違法冷蔵庫〜道路交通法の限界〜

北 流亡

違法冷蔵庫

「私は冷蔵庫です!」


 その高さ2mの白い直方体は自信満々に名乗った。

 三井は困惑する。公道を120kmで爆走する物体を取り締まったら、冷蔵庫だったのだ。


「ところで、私は何で止められたのかな?」

「そ……速度超過で……」

「速度超過? 私は冷蔵庫なのに?」


 冷蔵庫は首を、いや、ボディを傾げて言う。

 ぐうの音も出なかった。

 三井は、パトカーの助手席に座る先輩に目を向ける。
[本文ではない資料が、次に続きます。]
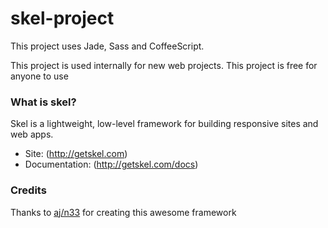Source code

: # skel-project
This project uses Jade, Sass and CoffeeScript.

This project is used internally for new web projects. This project is free for anyone to use



### What is skel?
Skel is a lightweight, low-level framework for building responsive sites and web apps.

* Site: (http://getskel.com)
* Documentation: (http://getskel.com/docs)

### Credits
Thanks to [aj/n33](https://github.com/n33) for creating this awesome framework

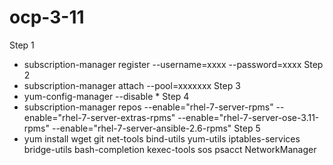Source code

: # ocp-3-11
Step 1
- subscription-manager register --username=xxxx --password=xxxx
Step 2
- subscription-manager attach --pool=xxxxxxx
Step 3
- yum-config-manager --disable \*
Step 4
- subscription-manager repos --enable="rhel-7-server-rpms" --enable="rhel-7-server-extras-rpms" --enable="rhel-7-server-ose-3.11-rpms" --enable="rhel-7-server-ansible-2.6-rpms"
Step 5
- yum install wget git net-tools bind-utils yum-utils iptables-services bridge-utils bash-completion kexec-tools sos psacct NetworkManager
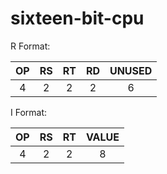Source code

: # sixteen-bit-cpu

R Format:

**OP**|**RS**|**RT**|**RD**|**UNUSED**
:-----:|:-----:|:-----:|:-----:|:-----:
4|2|2|2|6

I Format:

**OP**|**RS**|**RT**|**VALUE**
:-----:|:-----:|:-----:|:-----:
4|2|2|8
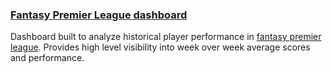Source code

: ### [Fantasy Premier League dashboard](fantasy_premier_league)

Dashboard built to analyze historical player performance in [fantasy premier league](https://fantasy.premierleague.com/). Provides high level visibility into week over week average scores and performance.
目を逸らされる。道路交通法に冷蔵庫に関する条文は無い。


「いや……やっぱり行って良いです」

「なんか手間取らせちゃったみたいですみませんね」


 冷蔵庫が会釈する。ごとりと、黒い塊が落ちる。拳銃。しかも3つだ。開いた扉から落ちた。

 目、いや扉と視線が交わる。しばらく、見つめあっていた。

 冷蔵庫はじりじりと下がる。三井はじわじわとにじり寄る。飛び出す。三井の腕が空を切る。弾けるように、冷蔵庫は逃げ出した。


「おい、追うぞ!」

「は、はいい!」


 冷蔵庫の背中がどんどん遠くなる。三井はアクセルを全力で踏む。そして強く祈った。

 どうか、拳銃不法所持の冷蔵庫を取り締まる法律がありますように、と。